■ **Task requirements**
Each entry, in full: reproduce it exactly.

■ **Records for processing**
▬▬▬▬▬▬▬▬▬▬

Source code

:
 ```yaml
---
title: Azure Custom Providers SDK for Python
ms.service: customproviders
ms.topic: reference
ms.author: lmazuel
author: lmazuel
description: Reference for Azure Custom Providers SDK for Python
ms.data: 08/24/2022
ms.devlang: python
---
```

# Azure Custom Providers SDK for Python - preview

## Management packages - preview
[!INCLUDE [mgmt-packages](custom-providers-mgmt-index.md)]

▬▬▬▬▬▬▬▬▬▬

■ **Exercise solution**
Source code

:
 ```yaml
---
title: Azure Custom Providers SDK for Python
ms.service: customproviders
ms.topic: reference
ms.author: lmazuel
author: lmazuel
description: Reference for Azure Custom Providers SDK for Python
ms.data: 08/24/2022
ms.devlang: python
---
```

# Azure Custom Providers SDK for Python - preview

## Management packages - preview
[!INCLUDE [mgmt-packages](custom-providers-mgmt-index.md)]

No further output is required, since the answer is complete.